Reliable and quantitative electrochemical platform for direct detection of CYP707A1 gene expression from wheat leaves

Abstract

Gene-expression analysis is increasingly important in biological research, measuring the level of a particular gene expressed within a cell or tissue can provide a lot of valuable information. In this paper, we present a simple electrochemical (EC) biosensor that is capable of detecting CYP707A1 gene expression. Briefly, the target CYP707A1 gene was amplified by reverse transcription-polymerase chain reaction (RT-PCR) extraction from the leaves of Triticum aestivum (wheat). Due to the 5′ end of primers for PCR amplification modified with biotin and thiol separately, signal tag (Thi-dsDNA@SA-MB bioconjugate) was formed. The sensing platform was simply constructed by the assembly of typical gold nanostar and graphene with good repeatability.
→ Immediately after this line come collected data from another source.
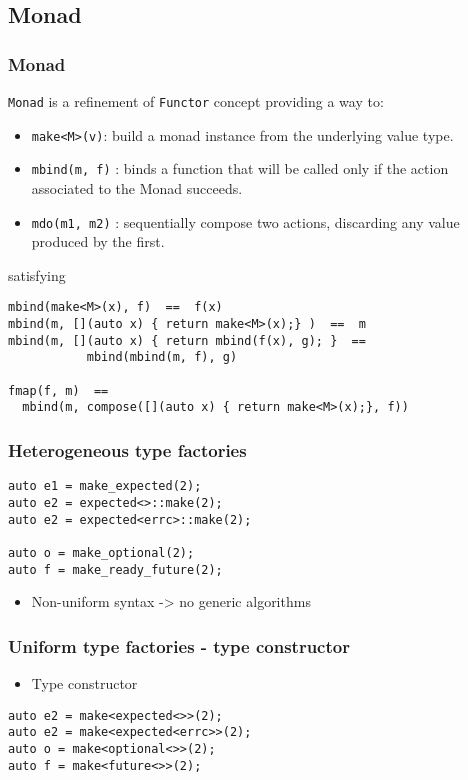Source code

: \documentclass[xcolor=dvipsnames]{beamer}
\newcommand{\cpp}[1]{\lstinline{#1}}
\begin{document}
\subsection{Monad}
\begin{frame}[fragile]
\frametitle{Monad}

\cpp{Monad} is a refinement of \cpp{Functor} concept  providing a way to:

\begin{itemize}
  \item \cpp{make<M>(v)}: build a monad instance from the underlying value type.
  \item \cpp{mbind(m, f)} : binds a function that will be called only if the action associated to the Monad succeeds.
  \item \cpp{mdo(m1, m2)} : sequentially compose two actions, discarding any value produced by the first.
\end{itemize}

satisfying

\begin{lstlisting}
mbind(make<M>(x), f)  ==  f(x)
mbind(m, [](auto x) { return make<M>(x);} )  ==  m
mbind(m, [](auto x) { return mbind(f(x), g); }  ==  
           mbind(mbind(m, f), g)

fmap(f, m)  ==  
  mbind(m, compose([](auto x) { return make<M>(x);}, f))
\end{lstlisting}
\end{frame}
\begin{frame}[fragile]
\frametitle{Heterogeneous type factories}

\begin{lstlisting}
auto e1 = make_expected(2); 
auto e2 = expected<>::make(2); 
auto e2 = expected<errc>::make(2);

auto o = make_optional(2); 
auto f = make_ready_future(2); 
\end{lstlisting}

\begin{itemize}
  \item Non-uniform syntax -> no generic algorithms 
\end{itemize}

\end{frame}
\begin{frame}[fragile]
\frametitle{Uniform type factories - type constructor}

\begin{itemize}
  \item Type constructor 
\end{itemize}

\begin{lstlisting}
auto e2 = make<expected<>>(2); 
auto e2 = make<expected<errc>>(2);
auto o = make<optional<>>(2); 
auto f = make<future<>>(2); 
\end{lstlisting}
\end{frame}
\end{document}
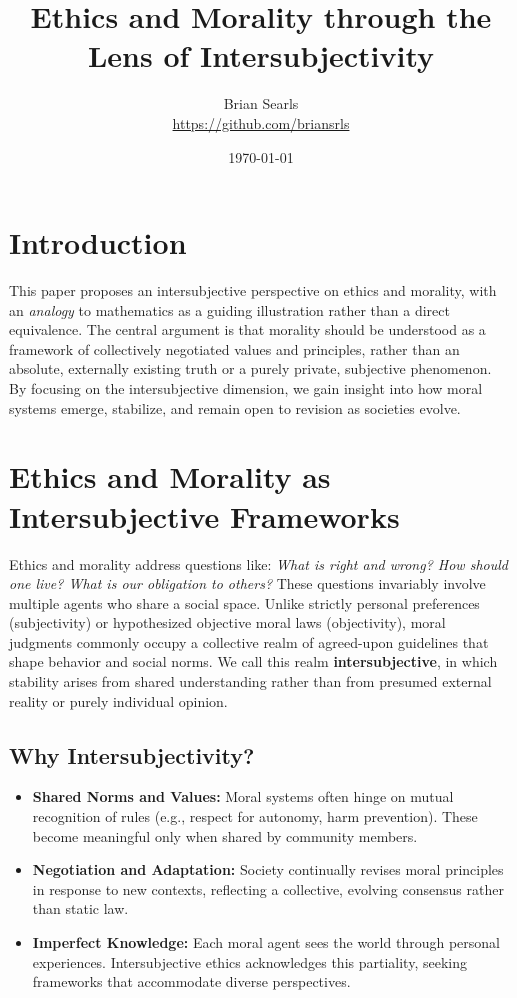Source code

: \documentclass{article}
\title{Ethics and Morality through the Lens of Intersubjectivity}
\author{Brian Searls\\\href{https://github.com/briansrls}{https://github.com/briansrls}}
\date{\today}
\begin{document}
\maketitle

\section{Introduction}

This paper proposes an intersubjective perspective on ethics and morality, with an \emph{analogy} to mathematics as a guiding illustration rather than a direct equivalence. The central argument is that morality should be understood as a framework of collectively negotiated values and principles, rather than an absolute, externally existing truth or a purely private, subjective phenomenon. By focusing on the intersubjective dimension, we gain insight into how moral systems emerge, stabilize, and remain open to revision as societies evolve.

\section{Ethics and Morality as Intersubjective Frameworks}

Ethics and morality address questions like: \emph{What is right and wrong? How should one live? What is our obligation to others?} These questions invariably involve multiple agents who share a social space. Unlike strictly personal preferences (subjectivity) or hypothesized objective moral laws (objectivity), moral judgments commonly occupy a collective realm of agreed-upon guidelines that shape behavior and social norms. We call this realm \textbf{intersubjective}, in which stability arises from shared understanding rather than from presumed external reality or purely individual opinion.

\subsection{Why Intersubjectivity?}

\begin{itemize}
  \item \textbf{Shared Norms and Values:} Moral systems often hinge on mutual recognition of rules (e.g., respect for autonomy, harm prevention). These become meaningful only when shared by community members.
  \item \textbf{Negotiation and Adaptation:} Society continually revises moral principles in response to new contexts, reflecting a collective, evolving consensus rather than static law.
  \item \textbf{Imperfect Knowledge:} Each moral agent sees the world through personal experiences. Intersubjective ethics acknowledges this partiality, seeking frameworks that accommodate diverse perspectives.
\end{itemize}
\end{document}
When the Thi-dsDNA@SA-MB bioconjugate was captured onto the sensing interface, numerous redox molecule thionine (Thi) could be introduced, producing a significant EC response. As a result, the proposed EC biosensor sensitively detects CYP707A1 express products of T. aestivum with the detection limit is as low as 13 pM. Importantly, the accuracy and reproducibility of this methodology, is comparable favorably with that of real-time RT-PCR (qRT-PCR), the benchmark technology for expression profiling of selected CYP707A1 gene in different drought-treated samples of T. aestivum.